Strangely, he didn't waste time in niceties, but we reckoned he was in a hurry to negotiate his way out of the crowding road and went back to what we had been discussing, in Hinglish, a mixture of Hindi and English. Soon after, from my vantage position in the back seat, I saw the driver staring at my colleague in the front seat. My colleague noticed too, stopping mid-sentence to look at him askance. We both sensed a bit of hostility, given the recent skirmishes on the border with India and the boycott of Chinese apps in India.

"Yin du ren (Are you Indians)?"

"Yes," we replied almost in unison, me sotto voce.

He then went on to ask something else in the language we are still familiarizing ourselves with.

My colleague then fished out his phone, which is armed with a translator, and asked the driver to speak into it. After the driver had done so, the colleague checked and, after a long second, laughed and said "Yes", triggering laughter in the driver too. I was relieved too, but not until I got to know what he had said. The driver had remarked that in India people drive on the left hand side.

I recounted this before friends from India who keep expressing their fears about our safety here in these trying times. But some of them still cannot fathom a world devoid of so much jingoism. Many a time in the recent past, total strangers have asked me where I come from and on hearing that I was from India remarked, "beautiful country".

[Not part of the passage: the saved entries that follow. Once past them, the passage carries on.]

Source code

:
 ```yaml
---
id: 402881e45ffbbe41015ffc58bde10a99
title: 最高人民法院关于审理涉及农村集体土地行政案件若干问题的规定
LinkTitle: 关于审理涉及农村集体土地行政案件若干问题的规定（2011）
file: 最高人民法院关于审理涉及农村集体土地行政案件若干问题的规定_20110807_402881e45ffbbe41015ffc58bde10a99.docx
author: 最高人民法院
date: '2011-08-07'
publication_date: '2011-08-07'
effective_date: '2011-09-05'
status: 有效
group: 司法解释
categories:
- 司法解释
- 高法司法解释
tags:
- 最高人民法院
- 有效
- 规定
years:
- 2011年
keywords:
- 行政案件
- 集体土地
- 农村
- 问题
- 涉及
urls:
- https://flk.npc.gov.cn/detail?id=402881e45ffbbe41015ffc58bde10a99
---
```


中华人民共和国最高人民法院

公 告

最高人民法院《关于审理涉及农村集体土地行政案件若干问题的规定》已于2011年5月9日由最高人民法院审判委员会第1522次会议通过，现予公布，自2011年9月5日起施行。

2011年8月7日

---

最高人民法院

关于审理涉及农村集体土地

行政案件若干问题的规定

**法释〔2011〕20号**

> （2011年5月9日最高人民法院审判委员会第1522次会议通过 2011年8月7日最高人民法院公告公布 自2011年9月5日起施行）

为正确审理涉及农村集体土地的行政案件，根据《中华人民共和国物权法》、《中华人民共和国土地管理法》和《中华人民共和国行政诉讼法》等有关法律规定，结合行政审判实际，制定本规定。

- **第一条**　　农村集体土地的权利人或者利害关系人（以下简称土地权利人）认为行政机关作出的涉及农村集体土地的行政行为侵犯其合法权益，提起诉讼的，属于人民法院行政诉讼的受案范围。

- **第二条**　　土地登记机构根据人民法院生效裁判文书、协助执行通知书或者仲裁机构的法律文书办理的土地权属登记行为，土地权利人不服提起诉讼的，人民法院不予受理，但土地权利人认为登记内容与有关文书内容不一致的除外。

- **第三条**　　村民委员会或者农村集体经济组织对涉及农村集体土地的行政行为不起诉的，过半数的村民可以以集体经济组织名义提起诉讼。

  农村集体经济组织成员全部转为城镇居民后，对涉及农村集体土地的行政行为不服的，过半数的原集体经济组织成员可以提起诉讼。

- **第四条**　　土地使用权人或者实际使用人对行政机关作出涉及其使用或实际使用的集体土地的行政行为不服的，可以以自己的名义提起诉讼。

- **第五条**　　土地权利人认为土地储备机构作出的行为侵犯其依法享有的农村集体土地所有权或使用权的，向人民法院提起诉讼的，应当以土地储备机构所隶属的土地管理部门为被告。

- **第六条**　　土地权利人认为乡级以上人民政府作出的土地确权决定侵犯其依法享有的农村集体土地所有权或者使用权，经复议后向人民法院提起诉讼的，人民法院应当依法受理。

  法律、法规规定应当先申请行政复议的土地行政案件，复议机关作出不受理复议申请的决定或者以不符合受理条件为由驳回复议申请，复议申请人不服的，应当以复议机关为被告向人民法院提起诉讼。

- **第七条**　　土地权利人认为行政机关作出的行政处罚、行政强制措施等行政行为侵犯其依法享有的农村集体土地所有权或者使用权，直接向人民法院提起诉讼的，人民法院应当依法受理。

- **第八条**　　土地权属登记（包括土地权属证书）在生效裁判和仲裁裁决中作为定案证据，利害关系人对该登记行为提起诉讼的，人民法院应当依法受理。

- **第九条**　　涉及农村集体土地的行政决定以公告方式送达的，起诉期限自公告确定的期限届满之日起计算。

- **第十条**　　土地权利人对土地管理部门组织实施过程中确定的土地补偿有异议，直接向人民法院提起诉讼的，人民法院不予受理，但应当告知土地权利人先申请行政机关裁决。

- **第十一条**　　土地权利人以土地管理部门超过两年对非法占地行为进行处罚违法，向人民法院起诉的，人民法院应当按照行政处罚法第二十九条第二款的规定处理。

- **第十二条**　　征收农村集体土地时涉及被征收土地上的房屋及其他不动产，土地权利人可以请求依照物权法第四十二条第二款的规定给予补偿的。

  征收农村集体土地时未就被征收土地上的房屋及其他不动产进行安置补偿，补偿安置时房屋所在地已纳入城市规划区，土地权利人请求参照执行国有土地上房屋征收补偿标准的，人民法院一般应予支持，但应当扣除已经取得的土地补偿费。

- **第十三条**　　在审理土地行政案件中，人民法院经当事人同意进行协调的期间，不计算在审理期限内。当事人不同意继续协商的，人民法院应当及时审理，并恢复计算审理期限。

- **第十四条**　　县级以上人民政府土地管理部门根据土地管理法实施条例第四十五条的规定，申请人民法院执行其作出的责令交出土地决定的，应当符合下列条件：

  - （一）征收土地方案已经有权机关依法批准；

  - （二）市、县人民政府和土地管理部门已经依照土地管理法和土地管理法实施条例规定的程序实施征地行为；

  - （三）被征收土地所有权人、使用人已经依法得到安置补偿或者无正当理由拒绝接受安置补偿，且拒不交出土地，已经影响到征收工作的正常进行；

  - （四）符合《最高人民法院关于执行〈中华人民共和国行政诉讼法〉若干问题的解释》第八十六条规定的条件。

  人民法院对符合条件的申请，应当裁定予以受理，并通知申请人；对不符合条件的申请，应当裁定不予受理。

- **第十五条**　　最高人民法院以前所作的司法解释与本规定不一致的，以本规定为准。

Some days earlier, I was on my way to meet a friend. We were both on the path overlooking the lake outside the Olympic Green subway, but could not place each other. We kept calling each other up and sending photographs of the areas around us to try and figure out where the other was.

An elderly person approached me and spoke, first, in Mandarin, and on realizing I was an expat, switched to English. On knowing I was an Indian, he asked if I was from New Delhi or Mumbai. He had not heard of Kolkata, but asked if New Delhi was larger than Beijing. I excused myself briefly to attend to a call from my friend, whom I had, by then, conveniently forgotten. Call over, he pointed to a man in uniform, posing with a young couple for a photograph."He is a war veteran," the elderly man said, at which point the veteran came over to shake hands with me, and, on getting to know that I was Indian, he wanted to be photographed with me, himself sporting a Chinese flag.

Photograph over, he moved on, leaving me with the elderly man. But my friend called again to say we could locate each other by turning on the positioning systems on our WeChat. The moment I turned it on, I figured we were very close by. I turned around to find my friend waving at me from a distance. It was time to take leave of the elderly gentleman. It looked like he had a lot more to say but he understood that I must be going. Behind him, the veteran was posing with another couple, smiling for the pictures, one hand raised in a V sign now.